As for possible cost-shifting strategies, Mercer’s study showed that 40% of employers planned to increase employee contribution levels in 2001 and 17% would raise deductibles, co-payments or out-of-pocket maximums. By comparison, only 21% of employers surveyed in the previous year said they would increase employee contributions in 2000, and only 9% said they would shift costs to employees through higher deductibles, co-payments or out-of-pocket maximums.

Weighing In on ICN Royalties

Chase H & Q; issued a research report on ICN Pharmaceuticals Inc., Costa Mesa, in which it gave the stock a “buy” rating but raised concerns about the performance of Schering-Plough Corp.’s Rebetron. ICN makes the ribavirin component of Rebetron, which is used to treat hepatitis C, and receives royalties from Schering-Plough.

Chase H & Q; said it was concerned that November prescriptions for Rebetron were down 8% from the year before, and projected flat prescription growth for the drug. Because of that, Chase wrote that it lowered its estimate of ICN’s royalty revenue from Rebetron to $49 million from $53 million.

Chase also expressed concern about ICN’s consensus fourth-quarter earnings estimate of 54 cents a share being too high. But it maintained a buy rating because the drug maker is trading at only half the price-earnings ratio of its peer group average.

The brokerage also noted that Rebetron’s near-term performance and ICN’s delayed restructuring could prompt continuing weakness in the company’s shares.

Feds Rule on Gender, Insurance

Attention, Orange County employers: Are you considering covering Viagra, Pfizer Inc.’s popular male sexual-dysfunction drug, in your healthcare benefits? Better expand that to female prescription contraceptives too.

The U.S. Equal Employment Opportunity Commission said late last month that it’s illegal for employers to exclude contraceptives from their health plans when other sex-related treatments are covered. The commission specifically said that excluding contraceptives was a violation of the 1978 Pregnancy Discrimination Act, which requires equal treatment of women affected by pregnancy, childbirth or related medical conditions in all aspects of employment, including benefits.

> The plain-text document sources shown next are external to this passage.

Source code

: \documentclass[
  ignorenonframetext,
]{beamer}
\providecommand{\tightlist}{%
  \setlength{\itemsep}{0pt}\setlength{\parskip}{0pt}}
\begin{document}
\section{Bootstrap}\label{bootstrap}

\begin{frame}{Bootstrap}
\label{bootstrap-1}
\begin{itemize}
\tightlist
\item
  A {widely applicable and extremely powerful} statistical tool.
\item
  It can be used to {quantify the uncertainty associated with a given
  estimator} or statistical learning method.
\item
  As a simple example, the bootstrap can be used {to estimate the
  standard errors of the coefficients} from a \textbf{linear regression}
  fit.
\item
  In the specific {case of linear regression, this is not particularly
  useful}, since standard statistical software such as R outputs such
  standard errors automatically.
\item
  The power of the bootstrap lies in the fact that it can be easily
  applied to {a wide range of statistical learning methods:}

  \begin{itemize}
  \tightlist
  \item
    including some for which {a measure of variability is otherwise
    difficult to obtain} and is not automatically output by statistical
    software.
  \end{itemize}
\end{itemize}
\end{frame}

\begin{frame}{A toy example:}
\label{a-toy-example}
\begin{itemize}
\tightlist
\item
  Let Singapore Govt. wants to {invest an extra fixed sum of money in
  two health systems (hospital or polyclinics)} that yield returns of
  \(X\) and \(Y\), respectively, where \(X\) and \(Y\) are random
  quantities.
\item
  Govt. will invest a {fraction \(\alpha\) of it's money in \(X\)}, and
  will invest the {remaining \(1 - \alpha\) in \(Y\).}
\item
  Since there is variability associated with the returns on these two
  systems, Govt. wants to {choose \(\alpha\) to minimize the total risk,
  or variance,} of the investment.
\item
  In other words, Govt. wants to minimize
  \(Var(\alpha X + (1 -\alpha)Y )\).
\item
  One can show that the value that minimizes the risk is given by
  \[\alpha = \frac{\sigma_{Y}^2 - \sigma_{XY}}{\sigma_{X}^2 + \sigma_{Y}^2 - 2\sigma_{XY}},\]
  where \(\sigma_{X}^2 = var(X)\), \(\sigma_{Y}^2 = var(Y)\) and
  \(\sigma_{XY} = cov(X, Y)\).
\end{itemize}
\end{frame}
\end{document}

Debate over contraceptive coverage erupted in 1998, when Viagra was introduced in the U.S. Women’s groups had argued that it was not fair that some insurance companies reimbursed their male subscribers for Viagra while not covering birth control.

Bits and Pieces:

Blue Cross of California, which has around 107,000 individual health insurance customers in Orange County, received regulatory approval for its PlanScape individual coverage program, which officially starts this week. Blue Cross of California is an operating subsidiary of Thousand Oaks-based WellPoint Health Networks Inc. … Kaiser Permanente gave a $35,000 grant to Latino Health Access, Santa Ana, to fund health education for children and adults with asthma.